Bill Burke, a fighter for civil rights and survivor of 2017’s deadly rally in Charlottesville, believes the lack of communication could lead to violence May 25 when a KKK group and counter protesters gather in downtown Dayton.
He should know. He ended up in the street, right next to Heather Heyer, after they were run over by a car during the "Unite the Right" rally in Charlottesville, Virginia, on Aug. 12, 2017.
Heyer, a 32-year-old paralegal and civil rights activist, died in the street that day.
Burke, a Wright State University grad and former EMT who describes himself as an Army brat, suffered several serious injuries, including brain damage.
He was one of 19 people injured that August day when James Alex Fields Jr., 21, of Maumee, Ohio, plowed his car into a crowd of demonstrators.
Fields, a self-avowed white supremacist, has since been convicted of murder and other state charges in a Virginia court and copped a plea to federal charges that spared him the death penalty. He is to plead guilty July 3 and be sentenced to life in prison under federal sentencing guidelines.

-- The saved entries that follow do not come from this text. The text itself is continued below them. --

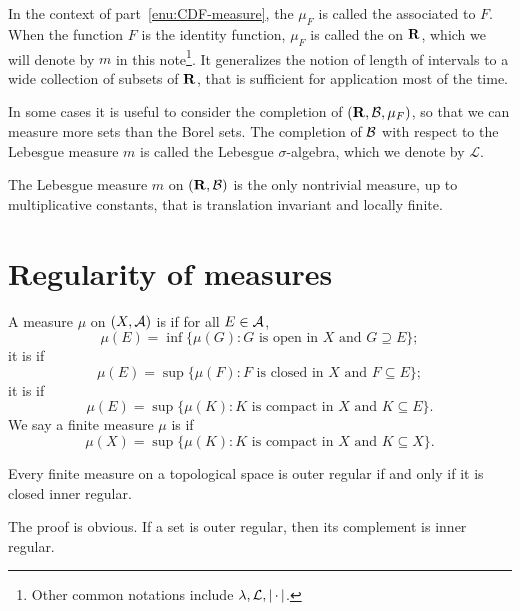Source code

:     In the context of part~\ref{enu:CDF-measure}, the $\mu_F$ is called the  associated to $F$. When the function $F$ is the identity function, $\mu_F$ is called the  on $\mathbf{R}$, which we will denote by $m$ in this note\footnote{Other common notations include $\lambda,\mathcal L,\lvert \,\cdot\, \rvert$.}. It generalizes the notion of length of intervals to a wide collection of subsets of $\mathbf{R}$, that is sufficient for application most of the time.
    
    In some cases it is useful to consider the completion of $(\mathbf{R},\mathcal{B},\mu_F)$, so that we can measure more sets than the Borel sets. The completion of $\mathcal{B}$ with respect to the Lebesgue measure $m$ is called the Lebesgue $\sigma$-algebra, which we denote by $\mathcal L$. 
    
\begin{thm}
    The Lebesgue measure $m$ on $(\mathbf{R},\mathcal{B})$ is the only nontrivial measure, up to multiplicative constants, that is translation invariant and locally finite.
\end{thm}

\section{Regularity of measures}
\begin{defn}
    A measure $\mu$ on $(X,\mathcal{A})$ is  if for all $E\in \mathcal{A}$, \[
        \mu(E) = \inf\{\mu(G): G\text{ is open in }X \text{ and } G\supseteq E\};
    \] it is  if \[
        \mu(E) = \sup\{\mu(F): F\text{ is closed in }X \text{ and } F\subseteq E\};
    \] it is  if \[
        \mu(E) = \sup\{\mu(K): K\text{ is compact in }X  \text{ and } K\subseteq E\}.\]
    We say a finite measure $\mu$ is  if \[
        \mu(X) = \sup\{\mu(K): K\text{ is compact in }X  \text{ and } K\subseteq X\}.
    \]
\end{defn}

\begin{prop}
    Every finite measure on a topological space is outer regular if and only if it is closed inner regular.
\end{prop}

The proof is obvious. If a set is outer regular, then its complement is inner regular.

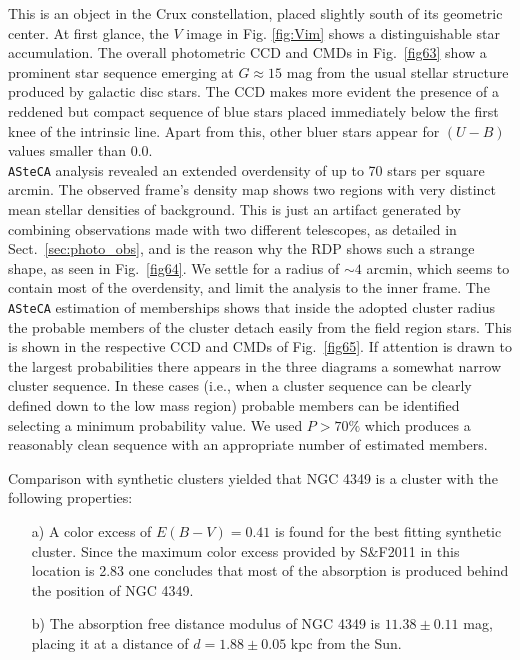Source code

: \documentclass[draft]{aa}
\begin{document}
This is an object in the Crux constellation, placed slightly south of its
geometric center. At first glance, the $V$ image in Fig. \ref{fig:Vim} shows a
distinguishable star accumulation. The overall photometric CCD and CMDs in
Fig.~\ref{fig63} show a prominent star sequence emerging at $G\approx15$ mag
from the usual stellar structure produced by galactic disc stars.
The CCD makes more evident the presence of a reddened but compact sequence of
blue stars placed immediately below the first knee of the intrinsic line. Apart
from this, other bluer stars appear for $(U-B)$ values smaller than 0.0.\\ 

\texttt{ASteCA} analysis revealed an extended overdensity of up to 70 stars per
square arcmin. The observed frame's density map shows two regions with
very distinct mean stellar densities of background. This is just an artifact
generated by combining observations made with two different telescopes, as
detailed in Sect.~\ref{sec:photo_obs}, and is the reason why
the RDP shows such a strange shape, as seen in Fig.~\ref{fig64}. We
settle for a radius of $\sim4$ arcmin, which seems to contain most of the
overdensity, and limit the analysis to the inner frame.
%
The \texttt{ASteCA} estimation of memberships shows that inside the adopted
cluster radius the probable members of the cluster detach easily from the field
region stars. This is shown in the respective CCD and CMDs of Fig.~\ref{fig65}.
If attention is drawn to the largest probabilities there appears in the three
diagrams a somewhat narrow cluster sequence.
In these cases (i.e., when a cluster sequence can be clearly defined
down to the low mass region) probable members can be identified selecting a
minimum probability value. We used $P>70\%$ which produces a reasonably clean
sequence with an appropriate number of estimated members.

Comparison with synthetic clusters yielded that NGC 4349 is a cluster with the
following properties:

\begin{itemize}
\item [a)] A color excess of $E(B-V)=0.41$ is found for the best
fitting synthetic cluster. Since the maximum color excess provided by
S\&F2011 in this location is 2.83 one concludes that most of the
absorption is produced behind the position of NGC 4349.
\item [b)] The absorption free distance modulus of NGC 4349 is
$11.38\pm0.11$ mag, placing it at a distance of $d=1.88\pm0.05$ kpc from
the Sun.
\end{itemize}
\end{document}
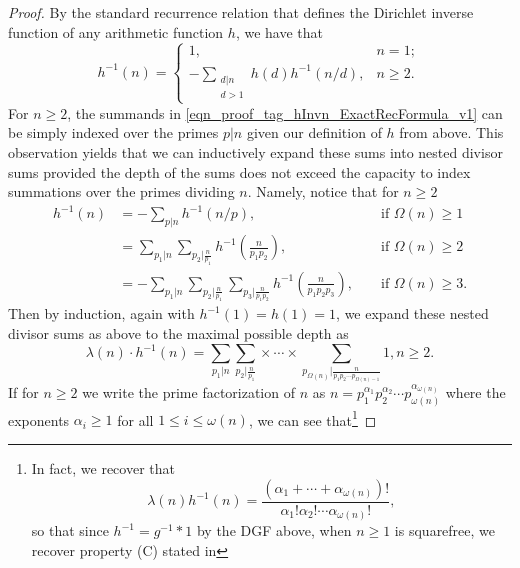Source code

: \documentclass[11pt,reqno,a4letter]{article}
\numberwithin{figure}{section}
\numberwithin{table}{section}
\theoremstyle{plain}
\numberwithin{theorem}{section}
\theoremstyle{definition}
\begin{document}
\begin{proof}
By the standard recurrence relation that defines the Dirichlet inverse function of any 
arithmetic function $h$, we have that \cite[\S 2.7]{APOSTOLANUMT} 
\begin{equation} 
\label{eqn_proof_tag_hInvn_ExactRecFormula_v1}
h^{-1}(n) = \begin{cases} 
            1, & n = 1; \\ 
            -\sum\limits_{\substack{d|n \\ d>1}} h(d) h^{-1}(n/d), & n \geq 2. 
            \end{cases} 
\end{equation} 
For $n \geq 2$, the summands in \eqref{eqn_proof_tag_hInvn_ExactRecFormula_v1} 
can be simply indexed over the primes $p|n$ given our definition of $h$ from above. 
This observation yields that we can inductively 
expand these sums into nested divisor sums provided the depth of the sums does not exceed the 
capacity to index summations over the primes dividing $n$. Namely, notice that for $n \geq 2$ 
\begin{align*} 
h^{-1}(n) & = -\sum_{p|n} h^{-1}(n/p), && \text{\ if\ } \Omega(n) \geq 1 \\ 
     & = \sum_{p_1|n} \sum_{p_2|\frac{n}{p_1}} h^{-1}\left(\frac{n}{p_1p_2}\right), && \text{\ if\ } \Omega(n) \geq 2 \\ 
     & = -\sum_{p_1|n} \sum_{p_2|\frac{n}{p_1}} \sum_{p_3|\frac{n}{p_1p_2}} h^{-1}\left(\frac{n}{p_1p_2p_3}\right), 
     && \text{\ if\ } \Omega(n) \geq 3. 
\end{align*} 
Then by induction, again with $h^{-1}(1) = h(1) = 1$, we expand these 
nested divisor sums as above to the maximal possible depth as 
\begin{equation} 
\label{eqn_proof_tag_hInvn_ExactNestedSumFormula_v2} 
\lambda(n) \cdot h^{-1}(n) = \sum_{p_1|n} \sum_{p_2|\frac{n}{p_1}} \times \cdots \times 
     \sum_{p_{\Omega(n)}|\frac{n}{p_1p_2 \cdots p_{\Omega(n)-1}}} 1, n \geq 2. 
\end{equation} 
If for $n \geq 2$ we write the prime factorization of $n$ as 
$n = p_1^{\alpha_1} p_2^{\alpha_2} \cdots p_{\omega(n)}^{\alpha_{\omega(n)}}$ where the exponents $\alpha_i \geq 1$ 
for all $1 \leq i \leq \omega(n)$, we can see that\footnote{
     In fact, we recover that 
     \[
     \lambda(n) h^{-1}(n) = \frac{(\alpha_1+\cdots+\alpha_{\omega(n)})!}{ 
          \alpha_1! \alpha_2! \cdots \alpha_{\omega(n)}!}, 
     \]
     so that since $h^{-1} = g^{-1} \ast 1$ by the DGF above, when $n \geq 1$ is 
     squarefree, we recover property (C) stated in 
}
\end{proof}
\end{document}
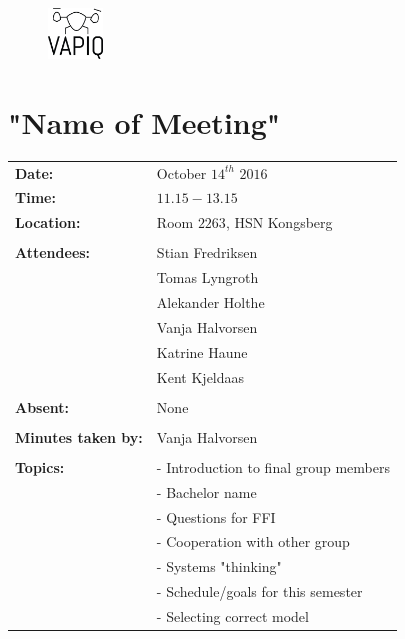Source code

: \documentclass{article}
\begin{document}
\begin{figure}
\begin{center}
\includegraphics[width=0.13\textwidth]{VAPIQ-PICTURES/Logo2_Tilted.png} %
\advance{}
\end{center}
\end{figure}


\section*{"Name of Meeting"}   %
\begin{tabular}{ll}            
\textbf{Date:} 	            & October $14^{th}$ $2016$	    \\
\textbf{Time:}	        	& $11.15-13.15$				    \\
\textbf{Location:}       	& Room $2263$, HSN Kongsberg    \\\\
\textbf{Attendees:}         & Stian Fredriksen			    \\
				        	& Tomas Lyngroth			    \\  
				        	& Alekander Holthe 		    	\\
				        	& Vanja Halvorsen		    	\\
				        	& Katrine Haune 		    	\\
				        	& Kent Kjeldaas                 \\\\
\textbf{Absent:}		    & None 						    \\\\
\textbf{Minutes taken by:}	& Vanja Halvorsen		        \\\\

\textbf{Topics:}	        & - Introduction to final group members \\ 
                            & - Bachelor name 			            \\
				        	& - Questions for FFI                   \\  
				        	& - Cooperation with other group        \\
				        	& - Systems "thinking"	    	        \\
				        	& - Schedule/goals for this semester    \\
				        	& - Selecting correct model             \\
\end{tabular}                                                       \\\\\\
\end{document}
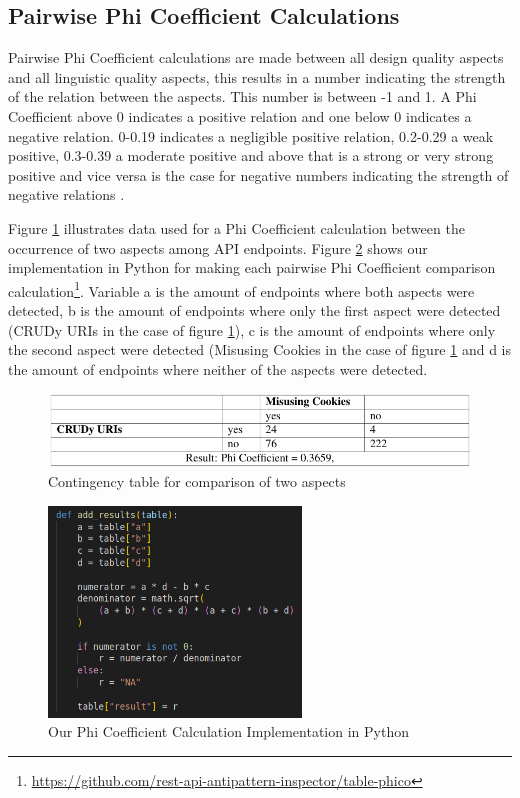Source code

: \clearpage

\subsection{Pairwise Phi Coefficient Calculations}

Pairwise Phi Coefficient calculations are made between all design quality aspects and all linguistic quality aspects, this results in a number indicating the strength of the relation between the aspects. This number is between -1 and 1. A Phi Coefficient above 0 indicates a positive relation and one below 0 indicates a negative relation. 0-0.19 indicates a negligible positive relation, 0.2-0.29 a weak positive, 0.3-0.39 a moderate positive and above that is a strong or very strong positive and vice versa is the case for negative numbers indicating the strength of negative relations \cite{phico}. 

Figure \ref{fig:tableComparison} illustrates data used for a Phi Coefficient calculation between the occurrence of two aspects among API endpoints. Figure \ref{fig:phico} shows our implementation in Python for making each pairwise Phi Coefficient comparison calculation\footnote{\url{https://github.com/rest-api-antipattern-inspector/table-phico}}. Variable a is the amount of endpoints where both aspects were detected, b is the amount of endpoints where only the first aspect were detected (CRUDy URIs in the case of figure \ref{fig:tableComparison}), c is the amount of endpoints where only the second aspect were detected (Misusing Cookies in the case of figure \ref{fig:tableComparison} and d is the amount of endpoints where neither of the aspects were detected. 

\begin{figure}[!htb]
    \centering
    \includegraphics[width=1\textwidth]{img/CRUDy_vs_Cookies.png}
    \caption{Contingency table for comparison of two aspects}
    \label{fig:tableComparison}
\end{figure}

\begin{figure}[!htb]
    \centering
    \includegraphics[width=0.6\textwidth]{img/phico.png}
    \caption{Our Phi Coefficient Calculation Implementation in Python}
    \label{fig:phico}
\end{figure}

\newpage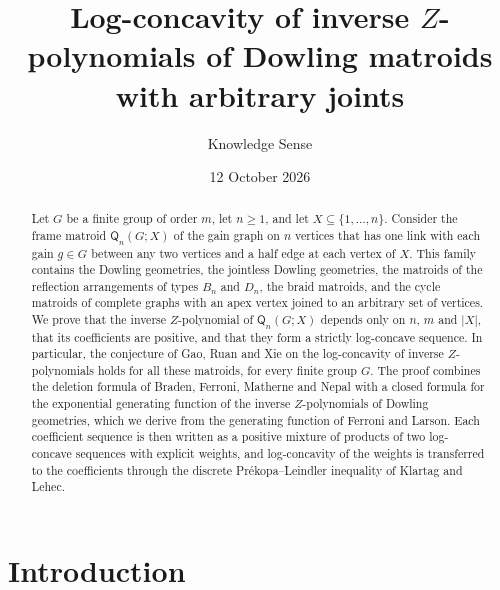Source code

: \documentclass[11pt]{amsart}
\theoremstyle{definition}
\theoremstyle{remark}
\numberwithin{equation}{section}
\newcommand{\Q}{\mathsf{Q}}
\begin{document}
\title[Inverse $Z$-polynomials of Dowling matroids]{Log-concavity of inverse $Z$-polynomials of Dowling matroids with arbitrary joints}

\author{Knowledge Sense}

\date{12 October 2026}



\begin{abstract}
Let $G$ be a finite group of order $m$, let $n\ge 1$, and let $X\subseteq\{1,\dots,n\}$. Consider the frame matroid $\Q_n(G;X)$ of the gain graph on $n$ vertices that has one link with each gain $g\in G$ between any two vertices and a half edge at each vertex of $X$. This family contains the Dowling geometries, the jointless Dowling geometries, the matroids of the reflection arrangements of types $B_n$ and $D_n$, the braid matroids, and the cycle matroids of complete graphs with an apex vertex joined to an arbitrary set of vertices. We prove that the inverse $Z$-polynomial of $\Q_n(G;X)$ depends only on $n$, $m$ and $|X|$, that its coefficients are positive, and that they form a strictly log-concave sequence. In particular, the conjecture of Gao, Ruan and Xie on the log-concavity of inverse $Z$-polynomials holds for all these matroids, for every finite group $G$. The proof combines the deletion formula of Braden, Ferroni, Matherne and Nepal with a closed formula for the exponential generating function of the inverse $Z$-polynomials of Dowling geometries, which we derive from the generating function of Ferroni and Larson. Each coefficient sequence is then written as a positive mixture of products of two log-concave sequences with explicit weights, and log-concavity of the weights is transferred to the coefficients through the discrete Pr\'ekopa--Leindler inequality of Klartag and Lehec.
\end{abstract}

\maketitle

\section{Introduction}
\end{document}
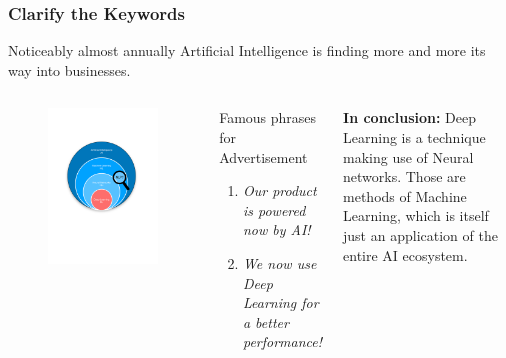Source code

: \documentclass{beamer}
\begin{document}
\begin{frame}
\frametitle{Clarify the Keywords}
Noticeably almost annually Artificial Intelligence is finding more and more its way into businesses. 
\begin{columns}
	\begin{figure}
		\includegraphics[width=1.15\linewidth]{photo/intro_0}
	\end{figure}
	\begin{block}{Famous phrases for Advertisement}
		\begin{enumerate}
			\item \textit{Our product is powered now by AI!} 
			\item \textit{We now use Deep Learning for a better performance!}
		\end{enumerate}
	\end{block}
\textbf{In conclusion:} Deep Learning is a technique making use of Neural networks. Those are methods of Machine Learning, which is itself just an application of the entire AI ecosystem.
\end{columns}
\end{frame}
\end{document}
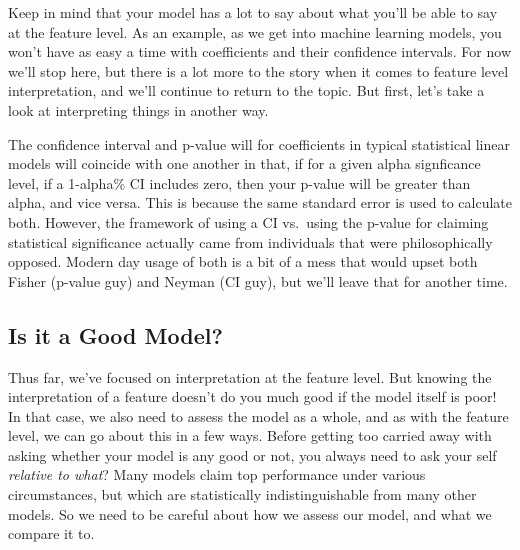 \documentclass[
  letterpaper,
]{krantz}
\begin{document}
Keep in mind that your model has a lot to say about what you'll be able
to say at the feature level. As an example, as we get into machine
learning models, you won't have as easy a time with coefficients and
their confidence intervals. For now we'll stop here, but there is a lot
more to the story when it comes to feature level interpretation, and
we'll continue to return to the topic. But first, let's take a look at
interpreting things in another way.

\begin{tcolorbox}[enhanced jigsaw, toprule=.15mm, arc=.35mm, rightrule=.15mm, bottomrule=.15mm, leftrule=.75mm, breakable, colframe=quarto-callout-tip-color-frame, colback=white, left=2mm, opacityback=0]
\begin{minipage}[t]{5.5mm}
\textcolor{quarto-callout-tip-color}{\faLightbulb}
\end{minipage}%
\begin{minipage}[t]{\textwidth - 5.5mm}

The confidence interval and p-value will for coefficients in typical
statistical linear models will coincide with one another in that, if for
a given alpha signficance level, if a 1-alpha\% CI includes zero, then
your p-value will be greater than alpha, and vice versa. This is because
the same standard error is used to calculate both. However, the
framework of using a CI vs.~using the p-value for claiming statistical
significance actually came from individuals that were philosophically
opposed. Modern day usage of both is a bit of a mess that would upset
both Fisher (p-value guy) and Neyman (CI guy), but we'll leave that for
another time.

\end{minipage}%
\end{tcolorbox}

\subsection{Is it a Good Model?}\label{sec-lm-interpretation-model}

Thus far, we've focused on interpretation at the feature level. But
knowing the interpretation of a feature doesn't do you much good if the
model itself is poor! In that case, we also need to assess the model as
a whole, and as with the feature level, we can go about this in a few
ways. Before getting too carried away with asking whether your model is
any good or not, you always need to ask your self \emph{relative to
what}? Many models claim top performance under various circumstances,
but which are statistically indistinguishable from many other models. So
we need to be careful about how we assess our model, and what we compare
it to.
\end{document}
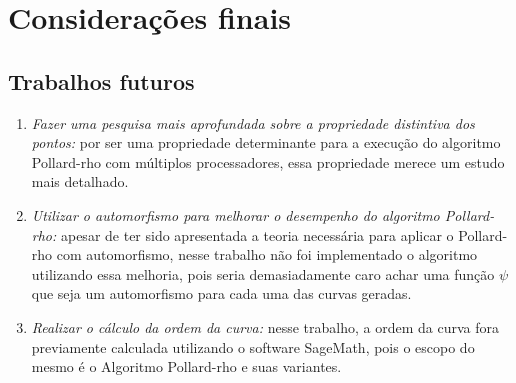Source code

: \chapter{Considerações finais}

\section{Trabalhos futuros}

\begin{enumerate}
	\item \textit{Fazer uma pesquisa mais aprofundada sobre a propriedade distintiva dos pontos:} por ser uma propriedade determinante para a execução do algoritmo Pollard-rho com múltiplos processadores, essa propriedade merece um estudo mais detalhado.
	\item \textit{Utilizar o automorfismo para melhorar o desempenho do algoritmo Pollard-rho:} apesar de ter sido apresentada a teoria necessária para aplicar o Pollard-rho com automorfismo, nesse trabalho não foi implementado o algoritmo utilizando essa melhoria, pois seria demasiadamente caro achar uma função $\psi$ que seja um automorfismo para cada uma das curvas geradas.
	\item \textit{Realizar o cálculo da ordem da curva:} nesse trabalho, a ordem da curva fora previamente calculada utilizando o software SageMath, pois o escopo do mesmo é o Algoritmo Pollard-rho e suas variantes.
\end{enumerate}
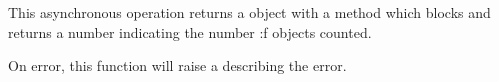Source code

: This asynchronous operation returns a  object with a
 method which blocks and returns a number indicating the number
:f objects counted.

On error, this function will raise a  describing
the error.

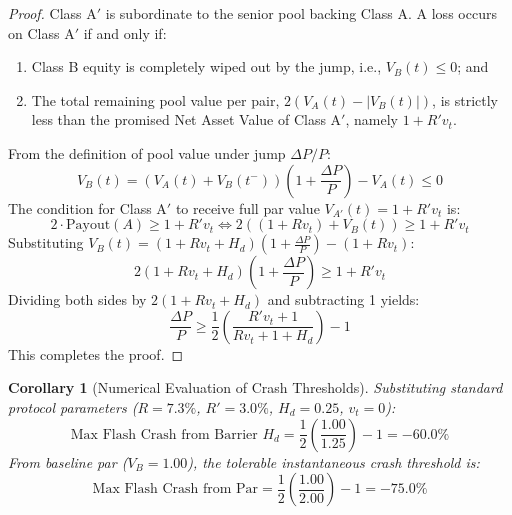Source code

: \documentclass[11pt,a4paper]{article}
\newtheorem{corollary}[theorem]{Corollary}
\begin{document}
\begin{proof}
Class A$'$ is subordinate to the senior pool backing Class A. A loss occurs on Class A$'$ if and only if:
\begin{enumerate}[label=(\alph*)]
    \item Class B equity is completely wiped out by the jump, i.e., $V_B(t) \le 0$; and
    \item The total remaining pool value per pair, $2(V_A(t) - |V_B(t)|)$, is strictly less than the promised Net Asset Value of Class A$'$, namely $1 + R' v_t$.
\end{enumerate}

From the definition of pool value under jump $\Delta P / P$:
\begin{equation}
    V_B(t) = (V_A(t) + V_B(t^-))\left(1 + \frac{\Delta P}{P}\right) - V_A(t) \le 0
\end{equation}
The condition for Class A$'$ to receive full par value $V_{A'}(t) = 1 + R' v_t$ is:
\begin{equation}
    2 \cdot \text{Payout}(A) \ge 1 + R' v_t \iff 2 \left( (1 + R v_t) + V_B(t) \right) \ge 1 + R' v_t
\end{equation}
Substituting $V_B(t) = (1 + R v_t + H_d)(1 + \frac{\Delta P}{P}) - (1 + R v_t)$:
\begin{equation}
    2 (1 + R v_t + H_d)\left(1 + \frac{\Delta P}{P}\right) \ge 1 + R' v_t
\end{equation}
Dividing both sides by $2 (1 + R v_t + H_d)$ and subtracting 1 yields:
\begin{equation}
    \frac{\Delta P}{P} \ge \frac{1}{2} \left( \frac{R' v_t + 1}{R v_t + 1 + H_d} \right) - 1
\end{equation}
This completes the proof.
\end{proof}

\begin{corollary}[Numerical Evaluation of Crash Thresholds]
Substituting standard protocol parameters ($R = 7.3\%$, $R' = 3.0\%$, $H_d = 0.25$, $v_t = 0$):
\begin{equation}
    \text{Max Flash Crash from Barrier } H_d = \frac{1}{2} \left( \frac{1.00}{1.25} \right) - 1 = \mathbf{-60.0\%}
\end{equation}
From baseline par ($V_B = 1.00$), the tolerable instantaneous crash threshold is:
\begin{equation}
    \text{Max Flash Crash from Par} = \frac{1}{2} \left( \frac{1.00}{2.00} \right) - 1 = \mathbf{-75.0\%}
\end{equation}
\end{corollary}
\end{document}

Burke is in Dayton to take part in the planning of the counter-protest to the May 25 rally the Honorable Sacred Knights of Indiana want to stage on Courthouse Square.
"I thought this was going to be a community effort, but then they (Dayton police, city officials and Justice Department officials) shut the community out when we try to get involved with their efforts," Burke told Dayton Daily News and News Center 7 in an exclusive interview Thursday morning.
Burke wants police, city officials and the DOJ officials sent to the city to prevent violence "to let us all up in there" on Courthouse Square.
"I want megaphones, drums to just drown them out," Burke said, "yelling at them so nobody can hear their hate speech."
There hasn't been enough communication between police, city officials and the DOJ in the run-up to the rally, he said, in comments he offered hours before Thursday night's meeting of the counter-protesters who publicly shared their plans to gather across Main Street from Courthouse Square to respond to the KKK group.
"I don't believe the Klan will instigate any violence because that wouldn't live up to their re-branded image," Burke said. "So, if there is going to be violence, it's going to be people that are here to recruit and target. Historically, over the past three years, those are the people who have committed the right wing terrorism," he said.
Burke said there are people throughout the United States who share his passion to stamp out hatred, to challenge hate groups such as the KKK.
“Communication would have saved a whole bunch of violence there,” he said, alluding to law enforcement and city officials in Charlottesville. He declined to say any more than that because he has an active lawsuit against the Charlottesville Police Department.
Still, his fervor was stoked by what happened to him there.
"People go their whole lives looking for the meaning of life," Burke said. "I feel like I was saved to be the voice for those who can't be or who don't want to be.
"I've lost my marriage after [Charlottesville]. I lost memory. I got a brain injury. What's left to lose as compared to what's to gain?"